El Salvador documentaries

El Salvador documentaries February 15, 2010

Some readers of this blog are probably aware of my interest in El Salvador. It’s an interest that is quite personal, as an uncle of mine is a priest who has been living and working there since the 1980s. This “personal connection” is indeed what sparked my interest in Latin America and, eventually, in liberation theologies, especially the work of Salvadoran theologians Ignacio Ellacuria and Jon Sobrino.

So I’m always interested when new documentaries about El Salvador are made. And there are a few new interesting ones to highlight. The first is Return to El Salvador which comes from Jamie Moffett and the folks behind the very good film The Ordinary Radicals. A summary of the film is here and you can view the first seven minutes of the film here:

Tim’s El Salvador Blog has alerted us about two shorter films on the water crisis in El Salvador: Until the Last Drop: Tales from the Battle for El Salvador’s Water and Chronic Neglect: The Water Crisis in El Salvador. Trailers for those films can be seen at Tim’s blog.

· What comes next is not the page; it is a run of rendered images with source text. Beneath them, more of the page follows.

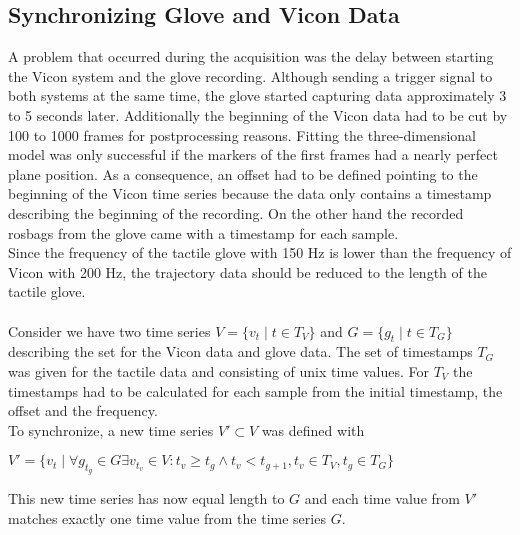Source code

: \subsection{Synchronizing Glove and Vicon Data}
A problem that occurred during the acquisition was the delay between starting the Vicon system and the glove recording. Although sending a trigger signal to both systems at the same time, the glove started capturing data approximately 3 to 5 seconds later. Additionally the beginning of the Vicon data had to be cut by 100 to 1000 frames for postprocessing reasons. Fitting the three-dimensional model was only successful if the markers of the first frames had a nearly perfect plane position. As a consequence, an offset had to be defined pointing to the beginning of the Vicon time series because the data only contains a timestamp describing the beginning of the recording. On the other hand the recorded rosbags from the glove came with a timestamp for each sample.\\
Since the frequency of the tactile glove with 150 Hz is lower than the frequency of Vicon with 200 Hz, the trajectory data should be reduced to the length of the tactile glove.\\
\\
Consider we have two time series $V = \{v_{t} \mid t\in T_{V}\}$ and $G = \{g_{t} \mid t\in T_{G}\}$ describing the set for the Vicon data and glove data. The set of timestamps $T_{G}$ was given for the tactile data and consisting of unix time values. For $T_{V}$ the timestamps had to be calculated for each sample from the initial timestamp, the offset and the frequency. \\
To synchronize, a new time series $V' \subset V$ was defined with \begin{center}
$V' = \{v_{t} \mid \forall g_{t_{g}} \in G \exists v_{t_{v}} \in V : t_{v} \geq t_{g} \wedge t_{v} < t_{g+1}, t_{v} \in T_{V}, t_{g} \in T_{G} \}$
\end{center}
This new time series has now equal length to $G$ and each time value from $V'$ matches exactly one time value from the time series $G$.
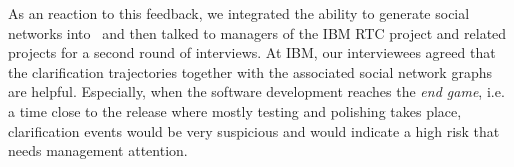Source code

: As an reaction to this feedback, we integrated the ability to generate social networks into \viss\ and then  talked to managers of the IBM RTC project and related projects for a second round of interviews.
At IBM, our interviewees agreed that the clarification trajectories together with the associated social network graphs are helpful. 
Especially, when the software development reaches the \emph{end game}, i.e. a time close to the release where mostly testing and polishing takes place, clarification events would be very suspicious and would indicate a high risk that needs management attention. 
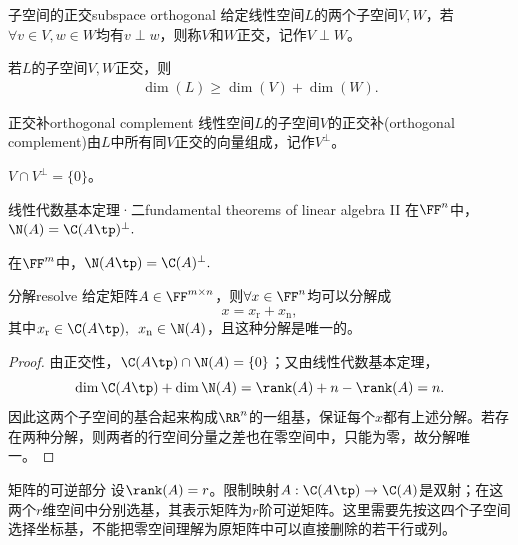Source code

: \begin{definition}{子空间的正交}{subspace orthogonal}
	给定线性空间$L$的两个子空间$V,W$，若$\forall v\in V,w\in W$均有$v\perp w$，则称$V$和$W$正交，记作$V\perp W$。
\end{definition}
\begin{corollary}
	若$L$的子空间$V,W$正交，则
	\begin{align}
		\dim(L)\geqslant\dim(V)+\dim(W).
	\end{align}
\end{corollary}
\begin{definition}{正交补}{orthogonal complement}
	线性空间$L$的子空间$V$的正交补(orthogonal complement)由$L$中所有同$V$正交的向量组成，记作$V^\perp$。
\end{definition}
\begin{corollary}
	$V\cap V^\perp=\{0\}$。
\end{corollary}
\begin{theorem}{线性代数基本定理·二}{fundamental theorems of linear algebra II}
	在$\FF^n$中，$\N(A)=\C(A\tp)^\perp.$

	在$\FF^m$中，$\N(A\tp)=\C(A)^\perp.$
\end{theorem}
\begin{theorem}{分解}{resolve}
给定矩阵$A\in\FF^{m\times n}$，则$\forall x\in\FF^n$均可以分解成
\[
	x=x_\mathrm r+x_\mathrm n,
\]
其中$x_\mathrm r\in\C(A\tp),\enspace x_\mathrm n\in\N(A)$，且这种分解是唯一的。
\end{theorem}
\begin{proof}
	由正交性，$\C(A\tp)\cap\N(A)=\{0\}$；又由线性代数基本定理，
	\[
		\dim\C(A\tp)+\dim\N(A)=\rank(A)+n-\rank(A)=n.
	\]
	因此这两个子空间的基合起来构成$\RR^n$的一组基，保证每个$x$都有上述分解。若存在两种分解，则两者的行空间分量之差也在零空间中，只能为零，故分解唯一。
\end{proof}
\begin{theorem}
	{矩阵的可逆部分}{}
	设$\rank(A)=r$。限制映射$A:\C(A\tp)\to\C(A)$是双射；在这两个$r$维空间中分别选基，其表示矩阵为$r$阶可逆矩阵。这里需要先按这四个子空间选择坐标基，不能把零空间理解为原矩阵中可以直接删除的若干行或列。
\end{theorem}
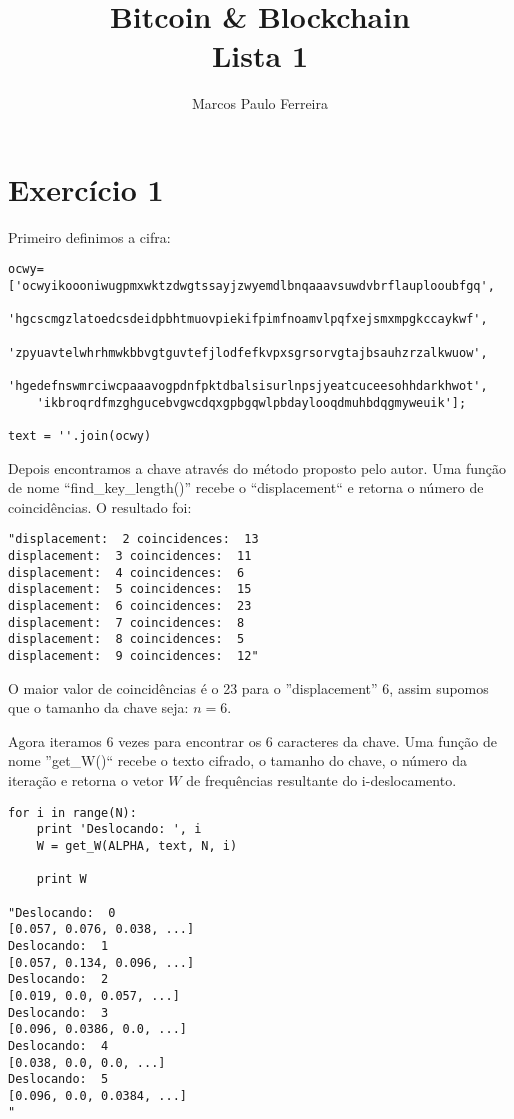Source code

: \documentclass[a4paper]{article}
\begin{document}
\title{%
  Bitcoin \& Blockchain \\
  \large {Lista 1}
}
    
\author{Marcos Paulo Ferreira}

\maketitle

\section{Exercício 1}\label{sec:Ex1}

Primeiro definimos a cifra:

\begin{lstlisting}
ocwy=['ocwyikoooniwugpmxwktzdwgtssayjzwyemdlbnqaaavsuwdvbrflauplooubfgq',
    'hgcscmgzlatoedcsdeidpbhtmuovpiekifpimfnoamvlpqfxejsmxmpgkccaykwf',
    'zpyuavtelwhrhmwkbbvgtguvtefjlodfefkvpxsgrsorvgtajbsauhzrzalkwuow',
    'hgedefnswmrciwcpaaavogpdnfpktdbalsisurlnpsjyeatcuceesohhdarkhwot',
    'ikbroqrdfmzghgucebvgwcdqxgpbgqwlpbdaylooqdmuhbdqgmyweuik'];

text = ''.join(ocwy)  
\end{lstlisting}

Depois encontramos a chave através do método proposto pelo autor. Uma função de nome ``find\_key\_length()'' recebe o
``displacement`` e retorna o número de coincidências. O resultado foi:

\begin{lstlisting}
"displacement:  2 coincidences:  13
displacement:  3 coincidences:  11
displacement:  4 coincidences:  6
displacement:  5 coincidences:  15
displacement:  6 coincidences:  23
displacement:  7 coincidences:  8
displacement:  8 coincidences:  5
displacement:  9 coincidences:  12"
\end{lstlisting}

O maior valor de coincidências é o 23 para o ''displacement'' 6, assim supomos que o tamanho da chave seja: $n = 6$.

Agora iteramos 6 vezes para encontrar os 6 caracteres da chave. Uma função de nome ''get\_W()`` recebe o texto cifrado,
o tamanho do chave, o número da iteração e retorna o vetor $W$ de frequências resultante do i-deslocamento.

\begin{lstlisting}
for i in range(N):
    print 'Deslocando: ', i
    W = get_W(ALPHA, text, N, i)
    
    print W
    
"Deslocando:  0
[0.057, 0.076, 0.038, ...]
Deslocando:  1
[0.057, 0.134, 0.096, ...]
Deslocando:  2
[0.019, 0.0, 0.057, ...]
Deslocando:  3
[0.096, 0.0386, 0.0, ...]
Deslocando:  4
[0.038, 0.0, 0.0, ...]
Deslocando:  5
[0.096, 0.0, 0.0384, ...]
"
\end{lstlisting}
\end{document}
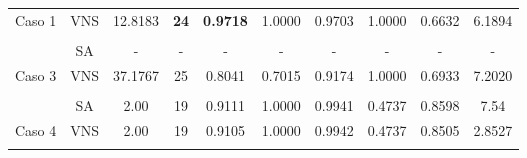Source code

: \begin{table}
{\begin{tabular}{cccccccccc}
			\multicolumn{1}{c|}{\multirow{-2}{*}{Caso 1}} & VNS & 12.8183                                                              & {\color[HTML]{9A0000} \textbf{24}}                                 & {\color[HTML]{9A0000} \textbf{0.9718}}                  & 1.0000 & 0.9703 & 1.0000 & 0.6632 & 6.1894       \\
			&     &                                                                      &                                                                    &                                                         &        &        &        &        &              \\
			\multicolumn{1}{c|}{}                         & SA  & -                                                                    & -                                                                  & -                                                       & -      & -      & -      & -      & -            \\
			\multicolumn{1}{c|}{\multirow{-2}{*}{Caso 3}} & VNS & 37.1767                                                              & 25                                                                 & 0.8041                                                  & 0.7015 & 0.9174 & 1.0000 & 0.6933 & 7.2020       \\
			&     &                                                                      &                                                                    &                                                         &        &        &        &        &              \\
			\multicolumn{1}{c|}{}                         & SA  & 2.00                                                                 & 19                                                                 & 0.9111                                                  & 1.0000 & 0.9941 & 0.4737 & 0.8598 & 7.54         \\
			\multicolumn{1}{c|}{\multirow{-2}{*}{Caso 4}} & VNS & 2.00                                                               & 19                                                                 & 0.9105                                                  & 1.0000 & 0.9942 & 0.4737 & 0.8505 & 2.8527       \\
			&     &                                                                      &                                                                    &                                                         &        &        &        &        &              \\

\end{tabular}}
\end{table}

In reading about these new films, I was reminded of Esther Cassidy’s 2001 documentary Enemies of War which remains one of the strongest films on El Salvador that I have seen. I first saw it at the Ignatian Family Teach-In at the annual protest at the School of the Americas in 2001. After years of trying to track down the film — to my knowledge it’s available for sale only to institutions and not for private viewing — I finally acquired a copy and reviewed it a few weeks ago.

What is unique about the film is the way Cassidy’s narration of the history and context of El Salvador’s civil war focuses strongly on the 1989 massacre of six Jesuit priests, their housekeeper, and her daughter. She interviews U.S. officials regarding U.S. funding of the “anti-Communist” Salvadoran government despite their known human rights abuses. Also interviewed are U.S. Congressmen Joe Moakley and James McGovern who led a task force to investigate the murder of the Jesuits and their companions, Fr. Jon Sobrino who survived the killings and whose experience fuels his theological writings, and American Jesuit Fr. Dean Brackley who relocated to El Salvador to take over the teaching position of one of the murdered Jesuits. Perhaps most penetrating are interviews with ordinary Salvadorans who describe the atrocities that became commonplace during the conflict. The film concludes with an examination of the 1992 peace accords and the work of the U.N. Truth Commission on El Salvador. The result is a succinct but in depth overview of the particulars of recent Salvadoran history that also leads to a deeper, more general understanding of Latin American-U.S. relations and the role of faith in political struggle.

I know of no other film that so effectively brings together the political context, the religious dimension, and the perspective of everyday people to tell the story of El Salvador’s civil war and the involvement of the United States government in it. I would recommend the film for use in courses on Latin American liberation theology, faith and politics, Catholic social thought, and the Roman Catholic Church in the twentieth century. And fortunately Cassidy has promised further updates in film on life in El Salvador since the peace accords.